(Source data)
---+---

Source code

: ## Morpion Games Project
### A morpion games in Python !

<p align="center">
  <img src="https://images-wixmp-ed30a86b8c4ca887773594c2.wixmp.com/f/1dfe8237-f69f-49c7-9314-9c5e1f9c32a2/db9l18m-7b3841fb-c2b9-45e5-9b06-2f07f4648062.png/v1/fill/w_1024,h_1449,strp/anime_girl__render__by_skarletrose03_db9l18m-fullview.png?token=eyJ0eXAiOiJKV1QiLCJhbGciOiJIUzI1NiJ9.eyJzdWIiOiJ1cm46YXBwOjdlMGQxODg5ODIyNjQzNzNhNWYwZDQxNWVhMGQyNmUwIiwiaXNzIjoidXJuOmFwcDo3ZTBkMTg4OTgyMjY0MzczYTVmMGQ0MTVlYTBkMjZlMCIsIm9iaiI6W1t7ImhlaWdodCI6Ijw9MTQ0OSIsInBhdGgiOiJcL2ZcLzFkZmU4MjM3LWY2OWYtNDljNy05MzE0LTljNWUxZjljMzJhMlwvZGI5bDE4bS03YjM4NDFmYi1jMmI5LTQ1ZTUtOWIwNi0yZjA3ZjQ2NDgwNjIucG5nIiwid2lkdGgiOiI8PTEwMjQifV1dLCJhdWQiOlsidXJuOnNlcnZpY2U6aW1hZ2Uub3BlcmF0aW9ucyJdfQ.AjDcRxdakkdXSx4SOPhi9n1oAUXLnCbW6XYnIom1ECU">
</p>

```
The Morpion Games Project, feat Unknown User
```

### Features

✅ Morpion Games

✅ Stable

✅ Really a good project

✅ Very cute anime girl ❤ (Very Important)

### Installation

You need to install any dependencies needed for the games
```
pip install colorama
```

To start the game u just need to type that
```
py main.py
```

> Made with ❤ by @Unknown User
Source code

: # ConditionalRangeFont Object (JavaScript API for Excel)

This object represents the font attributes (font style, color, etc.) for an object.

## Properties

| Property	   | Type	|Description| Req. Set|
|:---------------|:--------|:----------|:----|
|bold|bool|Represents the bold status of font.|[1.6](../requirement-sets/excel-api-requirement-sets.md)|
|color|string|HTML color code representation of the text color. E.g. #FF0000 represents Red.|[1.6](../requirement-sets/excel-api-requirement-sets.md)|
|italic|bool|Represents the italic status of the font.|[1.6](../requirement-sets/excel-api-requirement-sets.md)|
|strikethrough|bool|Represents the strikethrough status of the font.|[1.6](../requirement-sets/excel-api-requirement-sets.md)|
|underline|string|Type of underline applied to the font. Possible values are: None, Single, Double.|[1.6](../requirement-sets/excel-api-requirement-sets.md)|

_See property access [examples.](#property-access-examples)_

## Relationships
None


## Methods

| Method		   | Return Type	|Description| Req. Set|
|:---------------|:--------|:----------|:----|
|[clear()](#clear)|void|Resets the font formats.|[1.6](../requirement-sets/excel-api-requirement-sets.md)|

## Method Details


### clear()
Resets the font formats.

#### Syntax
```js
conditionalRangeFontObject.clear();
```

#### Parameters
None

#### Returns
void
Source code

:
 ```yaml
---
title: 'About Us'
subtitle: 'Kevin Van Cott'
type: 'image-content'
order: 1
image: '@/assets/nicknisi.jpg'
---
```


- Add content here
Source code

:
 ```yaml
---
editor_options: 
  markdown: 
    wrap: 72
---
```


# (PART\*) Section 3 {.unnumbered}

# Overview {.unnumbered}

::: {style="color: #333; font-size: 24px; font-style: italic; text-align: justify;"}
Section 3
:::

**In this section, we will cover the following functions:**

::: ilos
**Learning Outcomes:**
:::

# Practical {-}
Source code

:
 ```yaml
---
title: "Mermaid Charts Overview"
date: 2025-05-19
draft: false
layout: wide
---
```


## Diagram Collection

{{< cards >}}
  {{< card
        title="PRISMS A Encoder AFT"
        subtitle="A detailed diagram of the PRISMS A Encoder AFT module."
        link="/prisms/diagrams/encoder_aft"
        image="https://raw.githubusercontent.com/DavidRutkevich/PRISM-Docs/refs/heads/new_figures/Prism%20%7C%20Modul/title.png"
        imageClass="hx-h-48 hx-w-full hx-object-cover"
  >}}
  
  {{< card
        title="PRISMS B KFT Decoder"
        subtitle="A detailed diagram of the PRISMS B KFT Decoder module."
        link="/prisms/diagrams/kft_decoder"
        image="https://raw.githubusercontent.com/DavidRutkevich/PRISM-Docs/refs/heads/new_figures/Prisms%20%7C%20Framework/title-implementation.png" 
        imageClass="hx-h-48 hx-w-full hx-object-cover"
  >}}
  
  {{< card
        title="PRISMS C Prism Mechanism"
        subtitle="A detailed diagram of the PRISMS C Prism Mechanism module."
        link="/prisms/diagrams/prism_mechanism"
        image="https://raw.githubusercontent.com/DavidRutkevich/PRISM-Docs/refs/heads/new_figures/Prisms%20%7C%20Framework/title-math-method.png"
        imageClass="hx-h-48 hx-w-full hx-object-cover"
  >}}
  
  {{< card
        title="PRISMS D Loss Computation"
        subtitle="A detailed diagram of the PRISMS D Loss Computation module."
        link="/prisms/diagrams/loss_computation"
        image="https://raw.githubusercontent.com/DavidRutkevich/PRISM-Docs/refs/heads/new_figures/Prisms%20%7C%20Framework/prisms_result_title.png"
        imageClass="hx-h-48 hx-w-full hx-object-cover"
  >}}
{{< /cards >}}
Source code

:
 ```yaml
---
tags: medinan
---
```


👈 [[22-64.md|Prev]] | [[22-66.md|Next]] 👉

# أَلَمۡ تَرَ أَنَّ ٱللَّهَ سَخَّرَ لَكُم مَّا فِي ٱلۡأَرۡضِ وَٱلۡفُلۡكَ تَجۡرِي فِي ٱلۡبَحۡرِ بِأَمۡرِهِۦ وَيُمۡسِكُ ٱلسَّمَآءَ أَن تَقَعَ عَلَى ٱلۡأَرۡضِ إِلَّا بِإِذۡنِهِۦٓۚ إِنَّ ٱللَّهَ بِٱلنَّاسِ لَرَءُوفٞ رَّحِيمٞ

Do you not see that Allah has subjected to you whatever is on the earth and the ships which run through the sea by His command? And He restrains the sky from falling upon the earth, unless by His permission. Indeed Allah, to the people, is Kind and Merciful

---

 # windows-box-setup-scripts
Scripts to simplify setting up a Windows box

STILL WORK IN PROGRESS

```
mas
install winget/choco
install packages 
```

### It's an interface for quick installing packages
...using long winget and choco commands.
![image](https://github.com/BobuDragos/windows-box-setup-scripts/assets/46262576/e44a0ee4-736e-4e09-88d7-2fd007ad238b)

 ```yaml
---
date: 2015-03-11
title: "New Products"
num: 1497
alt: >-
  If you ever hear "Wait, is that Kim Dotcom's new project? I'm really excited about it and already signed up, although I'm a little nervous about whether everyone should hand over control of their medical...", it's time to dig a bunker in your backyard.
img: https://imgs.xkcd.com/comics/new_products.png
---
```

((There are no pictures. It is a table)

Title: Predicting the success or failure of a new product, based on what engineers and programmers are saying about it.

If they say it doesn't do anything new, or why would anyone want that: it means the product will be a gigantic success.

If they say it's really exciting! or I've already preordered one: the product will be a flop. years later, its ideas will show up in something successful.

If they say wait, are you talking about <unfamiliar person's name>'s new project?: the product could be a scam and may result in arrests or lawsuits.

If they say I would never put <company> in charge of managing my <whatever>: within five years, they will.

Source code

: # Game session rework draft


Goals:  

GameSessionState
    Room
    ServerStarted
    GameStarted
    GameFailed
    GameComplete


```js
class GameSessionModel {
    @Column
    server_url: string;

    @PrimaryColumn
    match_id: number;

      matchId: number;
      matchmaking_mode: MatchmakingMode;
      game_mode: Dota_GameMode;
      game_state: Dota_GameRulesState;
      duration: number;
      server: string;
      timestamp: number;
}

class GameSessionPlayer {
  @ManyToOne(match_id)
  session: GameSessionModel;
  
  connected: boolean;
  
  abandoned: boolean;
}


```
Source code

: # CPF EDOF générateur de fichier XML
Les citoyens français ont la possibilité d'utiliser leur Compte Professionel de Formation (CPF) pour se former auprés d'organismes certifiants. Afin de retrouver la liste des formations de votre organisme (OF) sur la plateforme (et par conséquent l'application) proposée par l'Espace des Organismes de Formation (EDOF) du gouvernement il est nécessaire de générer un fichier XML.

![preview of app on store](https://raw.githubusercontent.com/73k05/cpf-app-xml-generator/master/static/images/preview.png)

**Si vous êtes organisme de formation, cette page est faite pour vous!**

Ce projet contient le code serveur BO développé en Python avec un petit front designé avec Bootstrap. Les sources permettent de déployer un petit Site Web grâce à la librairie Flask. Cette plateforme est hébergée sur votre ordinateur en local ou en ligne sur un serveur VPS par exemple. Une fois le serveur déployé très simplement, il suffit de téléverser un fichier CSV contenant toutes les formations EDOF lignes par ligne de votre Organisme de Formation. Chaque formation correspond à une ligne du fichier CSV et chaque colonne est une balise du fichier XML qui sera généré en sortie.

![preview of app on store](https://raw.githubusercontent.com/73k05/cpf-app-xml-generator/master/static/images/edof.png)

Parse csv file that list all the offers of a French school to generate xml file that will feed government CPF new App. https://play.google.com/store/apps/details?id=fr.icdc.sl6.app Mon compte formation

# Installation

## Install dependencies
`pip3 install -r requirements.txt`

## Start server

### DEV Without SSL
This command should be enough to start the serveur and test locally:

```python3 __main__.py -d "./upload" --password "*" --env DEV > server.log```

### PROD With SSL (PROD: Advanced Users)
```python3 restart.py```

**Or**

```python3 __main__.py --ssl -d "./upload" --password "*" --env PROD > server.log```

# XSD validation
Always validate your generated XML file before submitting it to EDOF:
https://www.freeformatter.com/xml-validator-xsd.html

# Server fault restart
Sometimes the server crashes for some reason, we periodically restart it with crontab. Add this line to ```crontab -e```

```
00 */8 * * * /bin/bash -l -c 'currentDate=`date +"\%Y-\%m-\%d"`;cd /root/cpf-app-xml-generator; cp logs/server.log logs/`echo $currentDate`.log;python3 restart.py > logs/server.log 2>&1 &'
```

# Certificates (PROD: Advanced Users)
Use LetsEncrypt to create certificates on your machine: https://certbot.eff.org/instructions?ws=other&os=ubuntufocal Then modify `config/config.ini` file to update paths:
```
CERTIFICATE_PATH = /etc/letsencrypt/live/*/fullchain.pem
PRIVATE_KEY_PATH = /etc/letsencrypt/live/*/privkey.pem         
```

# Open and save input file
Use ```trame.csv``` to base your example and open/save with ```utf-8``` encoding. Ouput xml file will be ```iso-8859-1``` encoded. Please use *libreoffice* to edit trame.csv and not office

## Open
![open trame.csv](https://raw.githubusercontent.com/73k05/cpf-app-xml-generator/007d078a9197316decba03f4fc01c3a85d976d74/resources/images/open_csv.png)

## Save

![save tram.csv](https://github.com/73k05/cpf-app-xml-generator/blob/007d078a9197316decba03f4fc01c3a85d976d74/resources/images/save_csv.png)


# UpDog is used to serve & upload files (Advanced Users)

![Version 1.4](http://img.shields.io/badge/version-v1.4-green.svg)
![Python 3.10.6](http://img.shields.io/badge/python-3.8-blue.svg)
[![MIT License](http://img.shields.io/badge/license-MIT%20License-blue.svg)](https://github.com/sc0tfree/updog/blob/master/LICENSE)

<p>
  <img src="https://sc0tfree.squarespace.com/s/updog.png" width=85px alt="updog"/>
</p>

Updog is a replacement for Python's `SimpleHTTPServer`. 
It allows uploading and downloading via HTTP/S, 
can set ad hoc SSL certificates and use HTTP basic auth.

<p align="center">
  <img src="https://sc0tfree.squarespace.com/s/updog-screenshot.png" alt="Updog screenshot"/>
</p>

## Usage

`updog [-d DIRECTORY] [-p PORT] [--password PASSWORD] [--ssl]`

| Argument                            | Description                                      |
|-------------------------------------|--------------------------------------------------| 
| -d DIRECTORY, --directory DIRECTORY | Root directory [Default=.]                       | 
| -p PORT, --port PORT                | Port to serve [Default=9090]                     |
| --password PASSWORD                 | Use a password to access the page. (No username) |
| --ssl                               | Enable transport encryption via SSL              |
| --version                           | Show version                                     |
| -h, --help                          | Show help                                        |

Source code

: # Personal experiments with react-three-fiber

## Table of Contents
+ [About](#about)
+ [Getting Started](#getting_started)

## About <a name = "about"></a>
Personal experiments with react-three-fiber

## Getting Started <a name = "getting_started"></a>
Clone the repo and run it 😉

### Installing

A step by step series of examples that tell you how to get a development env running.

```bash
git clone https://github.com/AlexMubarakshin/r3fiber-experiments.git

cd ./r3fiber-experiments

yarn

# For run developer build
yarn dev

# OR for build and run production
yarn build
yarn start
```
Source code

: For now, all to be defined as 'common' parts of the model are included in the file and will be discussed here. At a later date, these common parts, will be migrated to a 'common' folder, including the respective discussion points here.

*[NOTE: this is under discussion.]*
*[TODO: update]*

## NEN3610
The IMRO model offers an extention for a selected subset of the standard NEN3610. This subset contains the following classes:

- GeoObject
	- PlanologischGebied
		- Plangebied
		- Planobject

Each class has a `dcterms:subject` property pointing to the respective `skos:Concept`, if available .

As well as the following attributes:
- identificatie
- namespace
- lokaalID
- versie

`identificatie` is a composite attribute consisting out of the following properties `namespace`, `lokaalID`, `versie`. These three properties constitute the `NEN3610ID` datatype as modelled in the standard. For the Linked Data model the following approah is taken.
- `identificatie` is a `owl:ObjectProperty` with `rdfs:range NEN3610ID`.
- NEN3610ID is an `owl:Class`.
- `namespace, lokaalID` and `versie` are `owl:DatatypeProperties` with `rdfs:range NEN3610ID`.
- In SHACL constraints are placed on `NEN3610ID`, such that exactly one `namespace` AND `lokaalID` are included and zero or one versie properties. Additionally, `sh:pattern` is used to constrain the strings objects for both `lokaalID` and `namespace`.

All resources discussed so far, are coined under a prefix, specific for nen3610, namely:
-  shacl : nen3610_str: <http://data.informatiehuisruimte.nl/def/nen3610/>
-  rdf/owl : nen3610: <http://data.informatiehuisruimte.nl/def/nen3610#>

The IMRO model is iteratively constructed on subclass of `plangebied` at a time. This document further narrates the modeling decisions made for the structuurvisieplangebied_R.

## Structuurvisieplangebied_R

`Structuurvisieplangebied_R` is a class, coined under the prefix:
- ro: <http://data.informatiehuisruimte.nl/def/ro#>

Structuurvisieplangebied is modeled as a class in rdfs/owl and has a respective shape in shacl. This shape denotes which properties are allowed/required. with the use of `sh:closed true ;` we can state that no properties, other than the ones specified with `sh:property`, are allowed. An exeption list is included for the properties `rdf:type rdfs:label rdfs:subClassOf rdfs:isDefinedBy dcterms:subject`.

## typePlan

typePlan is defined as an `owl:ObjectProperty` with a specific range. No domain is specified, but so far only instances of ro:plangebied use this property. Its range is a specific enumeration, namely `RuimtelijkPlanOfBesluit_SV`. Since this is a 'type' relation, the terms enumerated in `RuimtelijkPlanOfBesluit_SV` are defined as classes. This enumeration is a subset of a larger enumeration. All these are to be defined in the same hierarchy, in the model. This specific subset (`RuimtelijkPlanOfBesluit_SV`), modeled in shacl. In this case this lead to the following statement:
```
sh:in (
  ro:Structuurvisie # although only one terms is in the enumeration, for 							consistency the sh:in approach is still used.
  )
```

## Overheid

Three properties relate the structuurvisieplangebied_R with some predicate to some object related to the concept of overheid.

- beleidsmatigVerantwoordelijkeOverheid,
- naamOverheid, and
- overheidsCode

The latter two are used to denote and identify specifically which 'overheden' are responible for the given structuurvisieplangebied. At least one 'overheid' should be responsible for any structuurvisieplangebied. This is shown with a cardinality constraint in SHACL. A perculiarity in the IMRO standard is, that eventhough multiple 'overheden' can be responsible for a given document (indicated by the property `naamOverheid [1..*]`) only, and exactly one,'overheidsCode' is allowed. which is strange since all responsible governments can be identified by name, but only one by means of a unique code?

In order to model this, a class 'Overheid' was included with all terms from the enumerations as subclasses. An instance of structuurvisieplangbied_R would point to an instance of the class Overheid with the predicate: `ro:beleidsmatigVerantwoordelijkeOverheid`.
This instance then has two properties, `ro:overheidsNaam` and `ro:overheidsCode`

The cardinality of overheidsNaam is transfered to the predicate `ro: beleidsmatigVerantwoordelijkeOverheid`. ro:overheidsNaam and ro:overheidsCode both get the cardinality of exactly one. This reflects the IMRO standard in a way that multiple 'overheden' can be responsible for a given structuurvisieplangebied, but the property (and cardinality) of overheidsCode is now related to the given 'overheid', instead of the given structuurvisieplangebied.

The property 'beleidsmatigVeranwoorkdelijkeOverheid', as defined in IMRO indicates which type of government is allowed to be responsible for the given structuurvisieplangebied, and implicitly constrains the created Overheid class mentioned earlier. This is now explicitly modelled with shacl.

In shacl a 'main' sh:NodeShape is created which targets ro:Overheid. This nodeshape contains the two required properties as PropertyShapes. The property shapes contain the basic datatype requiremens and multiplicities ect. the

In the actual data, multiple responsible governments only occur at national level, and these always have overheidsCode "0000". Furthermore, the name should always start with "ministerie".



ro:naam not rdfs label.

---+---

PROBLEM TO WORK ON:
In the entries above, which lines hold the word "GameSessionModel"? Copy them out.

YOUR SOLUTION:
class GameSessionModel {
  session: GameSessionModel;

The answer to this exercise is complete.